Os alertas para derrubadas na Amazônia caíram 33,6% no primeiro semestre deste ano em relação ao mesmo prazo de 2022. Os números são do Sistema de Detecção de Desmatamento em Tempo Real (Deter), do Instituto Nacional de Pesquisas Espaciais (Inpe).
Trata-se de uma calmaria após recordes simultâneos de destruição florestal no governo de extrema-direita de Jair Bolsonaro. Mas uma ameaça persiste em meio ao freio nas motosserras: a deterioração da Amazônia por fogo, corte seletivo de árvores, garimpo e estradas ilegais.
Esses prejuízos soam menos danosos do que o corte raso, mas seus verdadeiros efeitos colaterais começam a ganhar mais luz. Para cada 100 árvores amazônicas desmatadas, a degradação mata em média outras 22 por falta de água. E isso ocorre mesmo longe da área desmatada.
A preocupante conclusão é de uma análise do Climate Policy Initiative, centro internacional ligado no Brasil à Pontifícia Universidade Católica do Rio de Janeiro (CPI/PUC-Rio). O balanço pesou cenários de maior e menor gravidade nas próximas três décadas para a Amazônia.

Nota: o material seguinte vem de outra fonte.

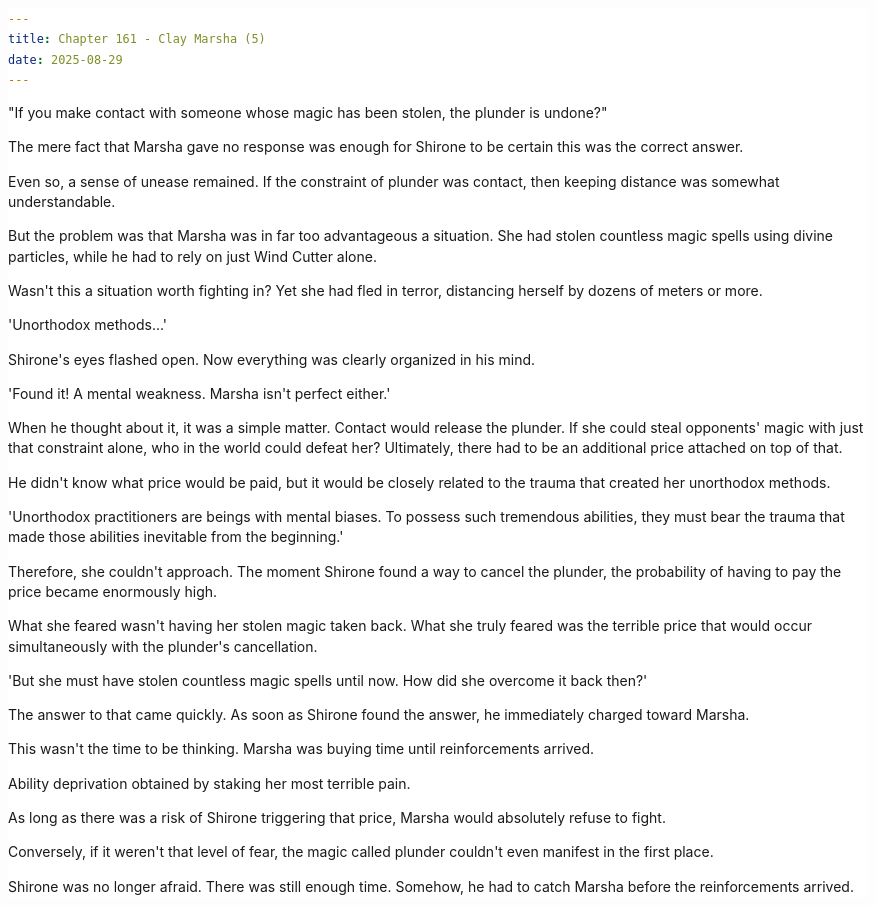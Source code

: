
 ```yaml
---
title: Chapter 161 - Clay Marsha (5)
date: 2025-08-29
---
```


"If you make contact with someone whose magic has been stolen, the plunder is undone?"

The mere fact that Marsha gave no response was enough for Shirone to be certain this was the correct answer.

Even so, a sense of unease remained. If the constraint of plunder was contact, then keeping distance was somewhat understandable.

But the problem was that Marsha was in far too advantageous a situation. She had stolen countless magic spells using divine particles, while he had to rely on just Wind Cutter alone.

Wasn't this a situation worth fighting in? Yet she had fled in terror, distancing herself by dozens of meters or more.

'Unorthodox methods...'

Shirone's eyes flashed open. Now everything was clearly organized in his mind.

'Found it! A mental weakness. Marsha isn't perfect either.'

When he thought about it, it was a simple matter. Contact would release the plunder. If she could steal opponents' magic with just that constraint alone, who in the world could defeat her? Ultimately, there had to be an additional price attached on top of that.

He didn't know what price would be paid, but it would be closely related to the trauma that created her unorthodox methods.

'Unorthodox practitioners are beings with mental biases. To possess such tremendous abilities, they must bear the trauma that made those abilities inevitable from the beginning.'

Therefore, she couldn't approach. The moment Shirone found a way to cancel the plunder, the probability of having to pay the price became enormously high.

What she feared wasn't having her stolen magic taken back. What she truly feared was the terrible price that would occur simultaneously with the plunder's cancellation.

'But she must have stolen countless magic spells until now. How did she overcome it back then?'

The answer to that came quickly. As soon as Shirone found the answer, he immediately charged toward Marsha.

This wasn't the time to be thinking. Marsha was buying time until reinforcements arrived.

Ability deprivation obtained by staking her most terrible pain.

As long as there was a risk of Shirone triggering that price, Marsha would absolutely refuse to fight.

Conversely, if it weren't that level of fear, the magic called plunder couldn't even manifest in the first place.

Shirone was no longer afraid. There was still enough time. Somehow, he had to catch Marsha before the reinforcements arrived.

“Desmatar uma área reduz a umidade que é lançada pelas árvores e carregada pelos ventos, gerando menos chuvas em outras áreas da floresta”, explica Juliano Assunção, diretor-executivo da CPI/PUC-Rio. “Num efeito dominó, novas áreas começam a degradar”, alerta o cientista.
Ou seja, derrubar a floresta enfraquece os Rios Voadores, as grandes massas de umidade que nascem na Amazônia e, de carona em ventos que sopram do Atlântico, garantem chuvas no bioma, no Brasil e em países vizinhos. Um fenômeno indispensável para ambientes naturais, pessoas e produção.
“O trabalho conecta desmatamento e degradação da floresta amazônica de maneira não óbvia. Nem sempre a degradação de hoje é o corte raso de amanhã”, destaca Assunção, também um dos coordenadores do projeto Amazônia 2030.
Sinais do colapso
Diante das estimativas da CPI/PUC-Rio e dos cerca de 20% já desmatados da Amazônia, outros 13% da floresta deverão ser degradados até 2050. Isso acontecerá mesmo com o fim das derrubadas, como pedem pesquisadores, ongs e projetos de lei no Congresso Nacional.
“E se o desmatamento continuar até o limiar de 40% da floresta, haverá mais 20% de degradação da floresta nos próximos 30 anos”, destaca Rafael Araujo, analista sênior do CPI/PUC-Rio, em nota da entidade a ((o))eco. Isso reforça as ameaças da degradação à saúde da floresta e ao clima global.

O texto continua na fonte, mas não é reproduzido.